WORK REQUIRED → A line counts if it contains the word "Instagram" at least once. State how many such lines the records contain, giving the number alone.

DATASET CONTENT →
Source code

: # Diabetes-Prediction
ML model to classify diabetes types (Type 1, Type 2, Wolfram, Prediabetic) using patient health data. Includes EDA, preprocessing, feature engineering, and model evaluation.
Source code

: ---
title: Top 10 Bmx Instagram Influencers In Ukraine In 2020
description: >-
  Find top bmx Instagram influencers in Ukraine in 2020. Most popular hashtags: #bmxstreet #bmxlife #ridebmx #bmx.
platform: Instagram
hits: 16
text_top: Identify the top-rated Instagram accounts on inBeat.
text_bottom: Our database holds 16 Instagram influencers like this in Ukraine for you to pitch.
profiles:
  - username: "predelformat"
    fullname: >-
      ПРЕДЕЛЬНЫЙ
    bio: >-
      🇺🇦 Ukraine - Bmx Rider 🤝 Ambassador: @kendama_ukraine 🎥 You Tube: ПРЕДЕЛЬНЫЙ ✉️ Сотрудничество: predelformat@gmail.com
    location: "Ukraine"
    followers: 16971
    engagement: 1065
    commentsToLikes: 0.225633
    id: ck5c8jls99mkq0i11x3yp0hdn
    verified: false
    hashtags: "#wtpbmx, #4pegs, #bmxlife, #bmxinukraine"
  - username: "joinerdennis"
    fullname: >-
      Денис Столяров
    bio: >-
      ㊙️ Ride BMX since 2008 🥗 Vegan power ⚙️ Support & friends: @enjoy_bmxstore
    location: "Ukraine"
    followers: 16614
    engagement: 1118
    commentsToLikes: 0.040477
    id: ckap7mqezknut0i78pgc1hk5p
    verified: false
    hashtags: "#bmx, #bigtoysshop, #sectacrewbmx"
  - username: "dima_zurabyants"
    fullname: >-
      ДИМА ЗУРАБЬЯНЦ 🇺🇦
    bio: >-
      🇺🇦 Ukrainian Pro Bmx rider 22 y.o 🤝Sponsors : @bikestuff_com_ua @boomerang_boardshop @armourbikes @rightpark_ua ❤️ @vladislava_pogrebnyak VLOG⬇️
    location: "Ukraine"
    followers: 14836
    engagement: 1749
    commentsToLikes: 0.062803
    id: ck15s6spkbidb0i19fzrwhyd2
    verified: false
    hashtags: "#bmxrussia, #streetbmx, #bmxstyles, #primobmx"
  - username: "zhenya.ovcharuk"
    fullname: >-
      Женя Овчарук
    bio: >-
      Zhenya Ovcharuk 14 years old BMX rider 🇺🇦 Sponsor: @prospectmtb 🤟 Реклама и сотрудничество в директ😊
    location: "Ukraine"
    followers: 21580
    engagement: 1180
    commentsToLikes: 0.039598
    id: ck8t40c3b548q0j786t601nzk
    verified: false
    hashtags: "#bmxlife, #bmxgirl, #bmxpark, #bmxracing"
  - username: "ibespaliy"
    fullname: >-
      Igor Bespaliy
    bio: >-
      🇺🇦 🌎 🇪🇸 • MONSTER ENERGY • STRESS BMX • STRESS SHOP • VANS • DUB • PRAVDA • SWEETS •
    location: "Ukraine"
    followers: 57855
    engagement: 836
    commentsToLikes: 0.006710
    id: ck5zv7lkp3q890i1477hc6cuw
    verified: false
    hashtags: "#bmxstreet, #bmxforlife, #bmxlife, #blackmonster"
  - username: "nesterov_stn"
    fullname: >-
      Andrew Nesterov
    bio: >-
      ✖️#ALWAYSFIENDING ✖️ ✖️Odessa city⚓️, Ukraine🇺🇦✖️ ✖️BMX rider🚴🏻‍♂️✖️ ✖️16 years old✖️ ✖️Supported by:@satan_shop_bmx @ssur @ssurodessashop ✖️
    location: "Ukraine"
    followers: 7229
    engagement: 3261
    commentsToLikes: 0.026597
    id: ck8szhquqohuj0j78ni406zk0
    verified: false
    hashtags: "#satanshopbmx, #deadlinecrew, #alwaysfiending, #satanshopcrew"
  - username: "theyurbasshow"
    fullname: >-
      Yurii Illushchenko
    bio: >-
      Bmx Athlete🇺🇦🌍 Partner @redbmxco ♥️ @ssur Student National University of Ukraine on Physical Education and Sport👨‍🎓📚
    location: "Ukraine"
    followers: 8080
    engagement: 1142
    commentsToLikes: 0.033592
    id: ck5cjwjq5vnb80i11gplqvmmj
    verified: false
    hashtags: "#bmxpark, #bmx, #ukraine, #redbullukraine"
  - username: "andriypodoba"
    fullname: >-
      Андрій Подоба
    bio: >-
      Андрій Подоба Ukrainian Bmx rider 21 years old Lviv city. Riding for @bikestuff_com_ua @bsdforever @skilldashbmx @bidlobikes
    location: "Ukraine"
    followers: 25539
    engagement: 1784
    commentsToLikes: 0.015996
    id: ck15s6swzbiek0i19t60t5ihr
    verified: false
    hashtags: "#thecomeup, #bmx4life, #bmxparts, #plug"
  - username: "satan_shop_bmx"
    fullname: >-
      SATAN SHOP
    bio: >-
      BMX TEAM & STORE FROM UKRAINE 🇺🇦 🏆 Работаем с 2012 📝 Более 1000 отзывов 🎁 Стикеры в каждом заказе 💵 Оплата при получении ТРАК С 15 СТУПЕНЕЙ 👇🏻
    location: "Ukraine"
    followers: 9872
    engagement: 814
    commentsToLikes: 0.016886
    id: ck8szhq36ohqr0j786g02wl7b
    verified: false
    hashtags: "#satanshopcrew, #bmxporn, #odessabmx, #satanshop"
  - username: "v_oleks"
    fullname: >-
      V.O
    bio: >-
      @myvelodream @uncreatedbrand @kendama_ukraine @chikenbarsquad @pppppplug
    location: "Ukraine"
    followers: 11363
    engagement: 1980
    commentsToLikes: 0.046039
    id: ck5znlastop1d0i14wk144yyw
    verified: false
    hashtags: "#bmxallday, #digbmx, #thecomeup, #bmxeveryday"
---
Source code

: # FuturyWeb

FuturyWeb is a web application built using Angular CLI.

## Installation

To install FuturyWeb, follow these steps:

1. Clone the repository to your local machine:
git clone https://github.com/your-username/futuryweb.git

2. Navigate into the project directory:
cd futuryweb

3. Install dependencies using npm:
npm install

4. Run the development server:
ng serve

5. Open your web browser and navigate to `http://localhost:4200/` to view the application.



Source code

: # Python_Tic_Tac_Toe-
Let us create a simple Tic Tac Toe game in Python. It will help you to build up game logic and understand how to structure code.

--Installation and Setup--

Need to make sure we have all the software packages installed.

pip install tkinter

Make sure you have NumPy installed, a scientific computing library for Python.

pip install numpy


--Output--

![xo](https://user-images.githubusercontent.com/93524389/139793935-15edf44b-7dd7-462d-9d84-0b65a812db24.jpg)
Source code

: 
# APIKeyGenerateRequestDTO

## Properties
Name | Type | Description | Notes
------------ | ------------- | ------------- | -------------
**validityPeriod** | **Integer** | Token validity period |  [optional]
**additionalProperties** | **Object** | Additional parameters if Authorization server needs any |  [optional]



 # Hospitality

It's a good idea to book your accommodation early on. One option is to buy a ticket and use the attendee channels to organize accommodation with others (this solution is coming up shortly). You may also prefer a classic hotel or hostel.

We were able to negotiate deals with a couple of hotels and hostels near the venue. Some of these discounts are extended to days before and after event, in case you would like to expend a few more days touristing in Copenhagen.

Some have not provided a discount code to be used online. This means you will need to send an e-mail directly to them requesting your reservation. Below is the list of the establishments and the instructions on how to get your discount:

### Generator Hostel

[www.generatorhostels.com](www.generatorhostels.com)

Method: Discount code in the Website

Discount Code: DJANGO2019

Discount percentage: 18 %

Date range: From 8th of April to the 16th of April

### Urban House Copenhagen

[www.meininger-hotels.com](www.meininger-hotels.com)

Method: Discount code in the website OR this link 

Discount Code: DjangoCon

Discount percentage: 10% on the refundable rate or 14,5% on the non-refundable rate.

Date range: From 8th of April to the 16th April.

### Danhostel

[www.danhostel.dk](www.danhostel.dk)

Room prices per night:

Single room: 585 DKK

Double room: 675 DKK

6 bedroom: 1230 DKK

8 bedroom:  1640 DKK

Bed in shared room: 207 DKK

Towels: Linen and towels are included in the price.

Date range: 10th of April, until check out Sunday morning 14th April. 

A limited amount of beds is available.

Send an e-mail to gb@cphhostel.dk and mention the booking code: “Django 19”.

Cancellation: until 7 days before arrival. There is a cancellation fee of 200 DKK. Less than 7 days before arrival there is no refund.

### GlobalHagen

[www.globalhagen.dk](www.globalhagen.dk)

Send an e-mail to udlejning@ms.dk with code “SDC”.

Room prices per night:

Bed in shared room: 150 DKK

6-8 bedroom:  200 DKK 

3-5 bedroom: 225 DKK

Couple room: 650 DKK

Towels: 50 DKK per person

RESPONSE TO THIS TASK → 5